Shanghai Chuangzhi College's Liu Fei Team Partners with Sand.ai to Launch China's Pioneering Open-Source 'Human-Centric' Audio-Visual Co-Generation Model
3 day ago / Read about 0 minute
Author:小编   

On March 24, 2026, the research team led by Liu Pengfei from Shanghai Chuangzhi College, in collaboration with Sand.ai, proudly unveiled the open-source release of daVinci-MagiHuman. This groundbreaking model stands as the world's inaugural foundational framework for synchronized audio-visual content generation, distinguished by its profound 'human-centric' comprehension capabilities. Leveraging a sophisticated 15-billion-parameter single-stream Transformer architecture, the model achieves seamless integration of text, video, and audio elements through a streamlined self-attention mechanism, eschewing the need for cross-attention or modal-specific branches.
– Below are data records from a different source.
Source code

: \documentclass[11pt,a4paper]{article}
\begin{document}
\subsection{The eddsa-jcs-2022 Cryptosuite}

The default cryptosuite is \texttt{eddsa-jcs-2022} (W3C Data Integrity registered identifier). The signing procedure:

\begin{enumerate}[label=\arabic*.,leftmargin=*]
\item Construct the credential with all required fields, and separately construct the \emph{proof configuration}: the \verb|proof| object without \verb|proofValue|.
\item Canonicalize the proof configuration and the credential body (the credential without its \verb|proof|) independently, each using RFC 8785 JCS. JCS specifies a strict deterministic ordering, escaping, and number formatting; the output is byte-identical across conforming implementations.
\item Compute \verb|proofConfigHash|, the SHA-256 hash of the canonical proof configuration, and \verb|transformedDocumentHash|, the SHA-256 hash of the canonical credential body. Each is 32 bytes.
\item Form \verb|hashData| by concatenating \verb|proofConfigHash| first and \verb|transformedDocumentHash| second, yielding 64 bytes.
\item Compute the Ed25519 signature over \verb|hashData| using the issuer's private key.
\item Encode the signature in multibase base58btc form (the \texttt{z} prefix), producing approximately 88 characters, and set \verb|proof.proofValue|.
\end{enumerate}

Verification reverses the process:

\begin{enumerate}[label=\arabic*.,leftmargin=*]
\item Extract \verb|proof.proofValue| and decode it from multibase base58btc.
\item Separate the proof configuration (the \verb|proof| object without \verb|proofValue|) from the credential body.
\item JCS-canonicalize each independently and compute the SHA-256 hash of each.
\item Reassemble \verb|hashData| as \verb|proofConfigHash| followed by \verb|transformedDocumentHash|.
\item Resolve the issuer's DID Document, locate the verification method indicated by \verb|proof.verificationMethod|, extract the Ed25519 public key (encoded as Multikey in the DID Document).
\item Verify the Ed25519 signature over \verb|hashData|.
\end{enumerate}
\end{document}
This innovative approach effectively tackles prevalent challenges such as audio-visual synchronization issues, intricate system designs, and sluggish generation rates. Notably, the model facilitates multilingual audio-visual content creation and boasts near-instantaneous generation capabilities on standard consumer-grade GPUs. The complete suite of model weights and inference code is now freely accessible on both GitHub and Hugging Face platforms, inviting collaboration and exploration from the global research community.